What to produce:
Take from the entries below the stretch from the line with "- Count down timer for 7 days" through the line with "As you realized typing", and return it exactly, leaving the pictures out.
········
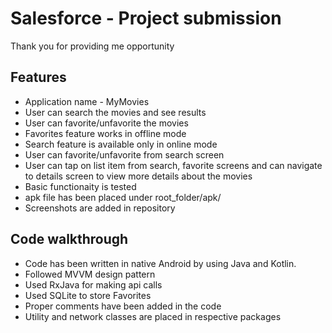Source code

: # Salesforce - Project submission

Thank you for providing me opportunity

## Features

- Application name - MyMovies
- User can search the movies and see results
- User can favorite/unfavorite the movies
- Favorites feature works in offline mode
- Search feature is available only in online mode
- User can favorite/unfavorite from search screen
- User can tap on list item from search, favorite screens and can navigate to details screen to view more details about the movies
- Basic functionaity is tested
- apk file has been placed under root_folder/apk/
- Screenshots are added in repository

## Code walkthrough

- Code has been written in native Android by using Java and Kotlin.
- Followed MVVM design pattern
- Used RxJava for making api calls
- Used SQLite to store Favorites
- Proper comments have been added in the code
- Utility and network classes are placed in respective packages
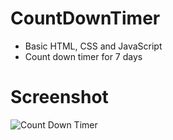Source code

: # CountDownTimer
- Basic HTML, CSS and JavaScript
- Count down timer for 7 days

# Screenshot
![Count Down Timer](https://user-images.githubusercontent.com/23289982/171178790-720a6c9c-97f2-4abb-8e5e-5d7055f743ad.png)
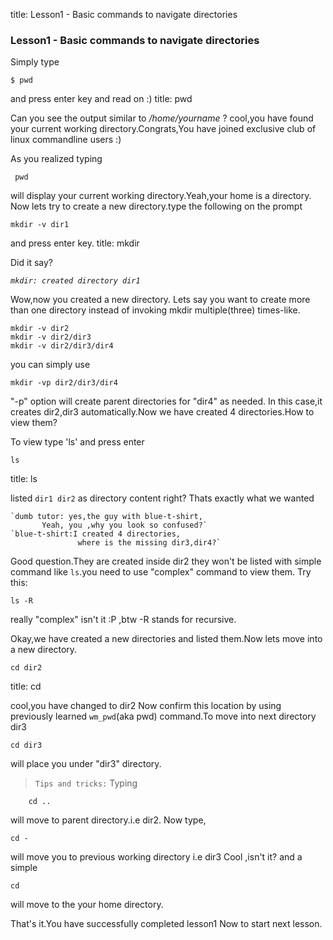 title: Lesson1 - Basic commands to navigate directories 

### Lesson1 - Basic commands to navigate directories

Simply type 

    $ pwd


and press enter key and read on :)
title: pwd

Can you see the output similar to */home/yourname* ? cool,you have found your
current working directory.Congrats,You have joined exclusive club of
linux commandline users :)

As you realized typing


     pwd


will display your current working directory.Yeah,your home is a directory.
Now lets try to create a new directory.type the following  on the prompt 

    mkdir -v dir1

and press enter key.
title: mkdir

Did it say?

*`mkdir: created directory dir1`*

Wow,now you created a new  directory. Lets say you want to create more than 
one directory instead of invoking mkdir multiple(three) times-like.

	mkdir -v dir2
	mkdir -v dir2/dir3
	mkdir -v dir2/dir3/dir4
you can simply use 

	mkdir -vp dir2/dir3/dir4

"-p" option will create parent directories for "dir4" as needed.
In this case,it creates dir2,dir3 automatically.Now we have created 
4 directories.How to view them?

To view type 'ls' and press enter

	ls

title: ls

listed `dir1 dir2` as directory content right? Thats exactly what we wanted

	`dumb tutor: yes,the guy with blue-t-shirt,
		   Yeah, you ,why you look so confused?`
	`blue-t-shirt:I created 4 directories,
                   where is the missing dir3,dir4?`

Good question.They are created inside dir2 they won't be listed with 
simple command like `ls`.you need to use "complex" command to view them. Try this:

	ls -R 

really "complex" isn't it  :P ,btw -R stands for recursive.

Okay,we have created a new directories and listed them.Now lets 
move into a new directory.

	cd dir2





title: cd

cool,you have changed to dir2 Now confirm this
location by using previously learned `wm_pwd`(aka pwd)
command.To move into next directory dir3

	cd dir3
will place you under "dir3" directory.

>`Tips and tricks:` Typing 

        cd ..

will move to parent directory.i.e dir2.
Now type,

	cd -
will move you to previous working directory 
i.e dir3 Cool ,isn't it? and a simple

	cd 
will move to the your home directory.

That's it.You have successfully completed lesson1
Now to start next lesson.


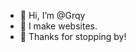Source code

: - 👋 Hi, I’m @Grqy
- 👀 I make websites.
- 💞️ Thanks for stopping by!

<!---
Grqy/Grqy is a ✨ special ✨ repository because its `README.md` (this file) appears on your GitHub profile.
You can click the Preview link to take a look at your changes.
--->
········
Completed exercise:
- Count down timer for 7 days

# Screenshot
![Count Down Timer](https://user-images.githubusercontent.com/23289982/171178790-720a6c9c-97f2-4abb-8e5e-5d7055f743ad.png)
 title: Lesson1 - Basic commands to navigate directories 

### Lesson1 - Basic commands to navigate directories

Simply type 

    $ pwd


and press enter key and read on :)
title: pwd

Can you see the output similar to */home/yourname* ? cool,you have found your
current working directory.Congrats,You have joined exclusive club of
linux commandline users :)

As you realized typing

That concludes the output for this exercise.